While toying around with an example from user_namespaces(7), I've come across a strange behaviour.
The application user-ns-ex
calls clone(2) with CLONE_NEWUSER, thus creating a new process in a new user namespace. The parent process writes a map (0 1000 1
) to /proc//uid_map file and tells (via a pipe) the child that it can proceed. The child process then execs bash
.
I've copied the source code here.
The application opens /proc//uid_map for writing if I either set it no capabilites or all of them.

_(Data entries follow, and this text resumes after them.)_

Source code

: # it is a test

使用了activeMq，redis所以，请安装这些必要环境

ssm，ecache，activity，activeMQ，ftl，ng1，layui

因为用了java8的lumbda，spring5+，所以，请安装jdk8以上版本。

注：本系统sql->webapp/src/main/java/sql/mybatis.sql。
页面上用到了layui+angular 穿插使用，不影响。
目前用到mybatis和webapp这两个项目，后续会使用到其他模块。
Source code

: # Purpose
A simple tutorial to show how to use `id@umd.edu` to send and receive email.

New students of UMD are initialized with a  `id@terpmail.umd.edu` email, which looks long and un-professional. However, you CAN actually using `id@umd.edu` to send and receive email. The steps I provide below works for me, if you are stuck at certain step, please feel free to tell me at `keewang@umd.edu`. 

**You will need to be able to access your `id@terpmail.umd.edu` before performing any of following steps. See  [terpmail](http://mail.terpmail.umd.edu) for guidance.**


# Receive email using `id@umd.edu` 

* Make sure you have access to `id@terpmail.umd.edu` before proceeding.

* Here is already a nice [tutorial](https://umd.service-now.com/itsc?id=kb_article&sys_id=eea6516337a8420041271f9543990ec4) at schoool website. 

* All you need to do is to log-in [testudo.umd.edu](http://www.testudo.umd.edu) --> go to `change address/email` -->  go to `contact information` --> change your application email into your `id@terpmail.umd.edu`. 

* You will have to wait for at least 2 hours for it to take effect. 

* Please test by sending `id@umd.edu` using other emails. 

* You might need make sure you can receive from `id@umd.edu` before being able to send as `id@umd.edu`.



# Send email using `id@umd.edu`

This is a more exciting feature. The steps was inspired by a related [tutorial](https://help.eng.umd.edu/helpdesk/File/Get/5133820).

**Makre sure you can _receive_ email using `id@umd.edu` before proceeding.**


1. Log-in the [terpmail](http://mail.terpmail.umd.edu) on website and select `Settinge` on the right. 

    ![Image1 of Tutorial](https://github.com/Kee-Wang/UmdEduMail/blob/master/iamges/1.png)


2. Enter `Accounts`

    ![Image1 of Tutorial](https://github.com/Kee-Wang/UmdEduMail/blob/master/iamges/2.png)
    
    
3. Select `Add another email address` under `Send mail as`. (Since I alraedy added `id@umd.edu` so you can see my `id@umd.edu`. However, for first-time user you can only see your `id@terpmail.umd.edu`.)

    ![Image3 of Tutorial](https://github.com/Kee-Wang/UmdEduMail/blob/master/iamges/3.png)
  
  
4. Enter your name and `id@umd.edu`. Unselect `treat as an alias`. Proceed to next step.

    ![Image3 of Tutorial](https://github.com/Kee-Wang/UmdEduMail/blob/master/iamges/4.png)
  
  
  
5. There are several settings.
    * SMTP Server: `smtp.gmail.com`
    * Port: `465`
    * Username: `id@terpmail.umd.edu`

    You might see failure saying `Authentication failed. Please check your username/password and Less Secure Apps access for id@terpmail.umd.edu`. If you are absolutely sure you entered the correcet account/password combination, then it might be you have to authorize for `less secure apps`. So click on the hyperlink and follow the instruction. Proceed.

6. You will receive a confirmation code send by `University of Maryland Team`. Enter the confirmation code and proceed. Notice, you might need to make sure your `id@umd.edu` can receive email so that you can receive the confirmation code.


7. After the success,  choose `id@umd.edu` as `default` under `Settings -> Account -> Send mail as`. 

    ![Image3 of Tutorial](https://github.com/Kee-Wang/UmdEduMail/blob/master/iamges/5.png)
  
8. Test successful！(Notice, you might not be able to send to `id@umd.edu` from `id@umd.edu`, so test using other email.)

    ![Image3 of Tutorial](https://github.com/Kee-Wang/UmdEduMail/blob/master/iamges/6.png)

When I set only set_capuid,set_capgid and optionally cap_sys_admin the call to open(2) fails:
Set caps:
arksnote linux-namespaces # setcap 'cap_setuid,cap_setgid,cap_sys_admin=epi' ./user-ns-ex
arksnote linux-namespaces # getcap ./user-ns-ex
./user-ns-ex = cap_setgid,cap_setuid,cap_sys_admin+eip
Try to run:
kamyshev@arksnote ~/workspace/personal/linux-kernel/linux-namespaces $ ./user-ns-ex -v -U -M '0 1000 1' bash
./user-ns-ex: PID of child created by clone() is 19666
ERROR: open /proc/19666/uid_map: Permission denied
About to exec bash
No capabilities:
arksnote linux-namespaces # setcap '=' ./user-ns-ex
arksnote linux-namespaces # getcap ./user-ns-ex
./user-ns-ex =
Runs Ok:
kamyshev@arksnote ~/workspace/personal/linux-kernel/linux-namespaces $ ./user-ns-ex -v -U -M '0 1000 1' bash
./user-ns-ex: PID of child created by clone() is 19557
About to exec bash
arksnote linux-namespaces # exit
I've been trying to find the reason in man-pages and playing with different capabilities but with no luck as of this moment. What puzzles me the most, is that the application runs with less capabilities and does not with more.
Can someone help me and clarify the issue?

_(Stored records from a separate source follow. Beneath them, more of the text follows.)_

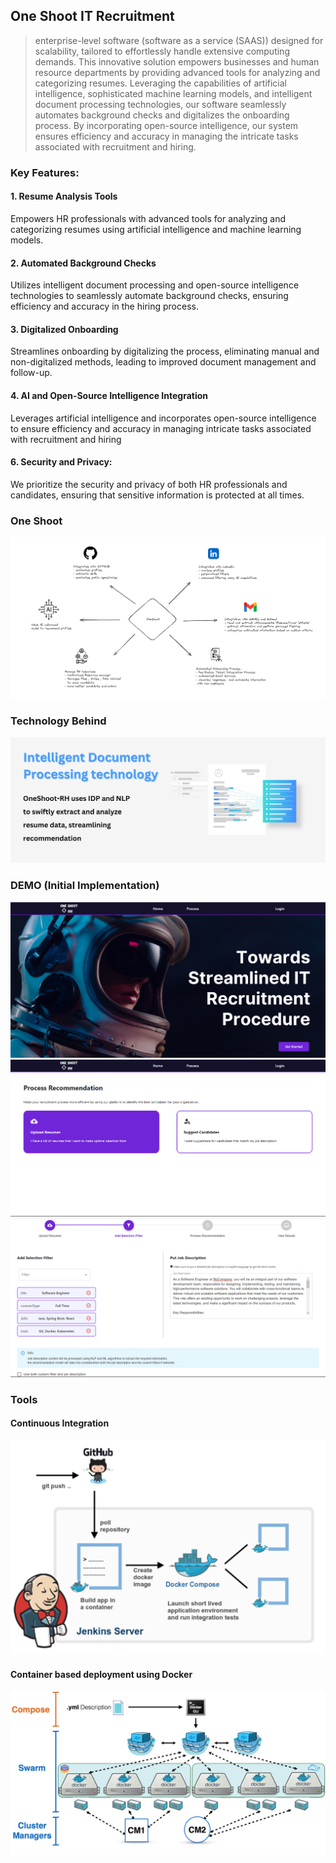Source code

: ## One Shoot IT Recruitment

>enterprise-level software (software as a service (SAAS)) designed for scalability, tailored to effortlessly handle
extensive computing demands. This innovative solution empowers businesses and human resource departments by
providing advanced tools for analyzing and categorizing resumes. Leveraging the capabilities of artificial intelligence,
sophisticated machine learning models, and intelligent document processing technologies, our software seamlessly
automates background checks and digitalizes the onboarding process. By incorporating open-source intelligence, our
system ensures efficiency and accuracy in managing the intricate tasks associated with recruitment and hiring.

### Key Features:

#### 1. Resume Analysis Tools

Empowers HR professionals with advanced tools for analyzing and categorizing resumes using artificial intelligence and machine learning models.

#### 2. Automated Background Checks

 Utilizes intelligent document processing and open-source intelligence technologies to seamlessly automate background checks, ensuring efficiency and accuracy in the hiring process.

#### 3. Digitalized Onboarding

Streamlines onboarding by digitalizing the process, eliminating manual and non-digitalized methods, leading to improved document management and follow-up.

#### 4. AI and Open-Source Intelligence Integration

Leverages artificial intelligence and incorporates open-source intelligence to ensure efficiency and accuracy in managing intricate tasks associated with recruitment and hiring

#### 6. Security and Privacy:

  We prioritize the security and privacy of both HR professionals and candidates, ensuring that sensitive information is protected at all times.

### One Shoot 

![system design](./profile/oneshoot.png)


### Technology Behind

![technologies](./IDP.png)


### DEMO (Initial Implementation)

![system design](./profile/demo001.png)
![system design](./profile/demo002.png)
![system design](./profile/demo003.png)

### Tools

#### Continuous Integration
![system design](./profile/deployment_.png)


#### Container based deployment using Docker 

![system design](./profile/deployment.png)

I have found the reason. During my reasearch I have found that uid_map
file is not open because its ownership is changed to root
.
Unprivileged process, no capabilities:
parent(m): capabilities: '='
parent(m): file /proc/4644/uid_map owner uid: 1000
parent(m): file /proc/4644/uid_map owner gid: 1000
Unprivileged process, capabilities are set (cap_setuid=pe):
parent(m): capabilities: '= cap_setuid+ep'
parent(m): file /proc/4644/uid_map owner uid: 0
parent(m): file /proc/4644/uid_map owner gid: 0
ERROR: open /proc/4668/uid_map: Permission denied
The following research has led me to this topic: what causes proc pid resources to become owned by root?
This is what happens:
1) When a process is not dumpable, its /proc/<pid>
inodes are given a root ownership:
// linux/base.c
struct inode *proc_pid_make_inode(struct super_block * sb, struct task_struct *task)
...
if (task_dumpable(task)) {
rcu_read_lock();
cred = __task_cred(task);
inode->i_uid = cred->euid;
inode->i_gid = cred->egid;
rcu_read_unlock();
}
2) The process is dumpable only when its "dumpable" attribute has a value 1 (SUID_DUMP_USER). See ptrace(2).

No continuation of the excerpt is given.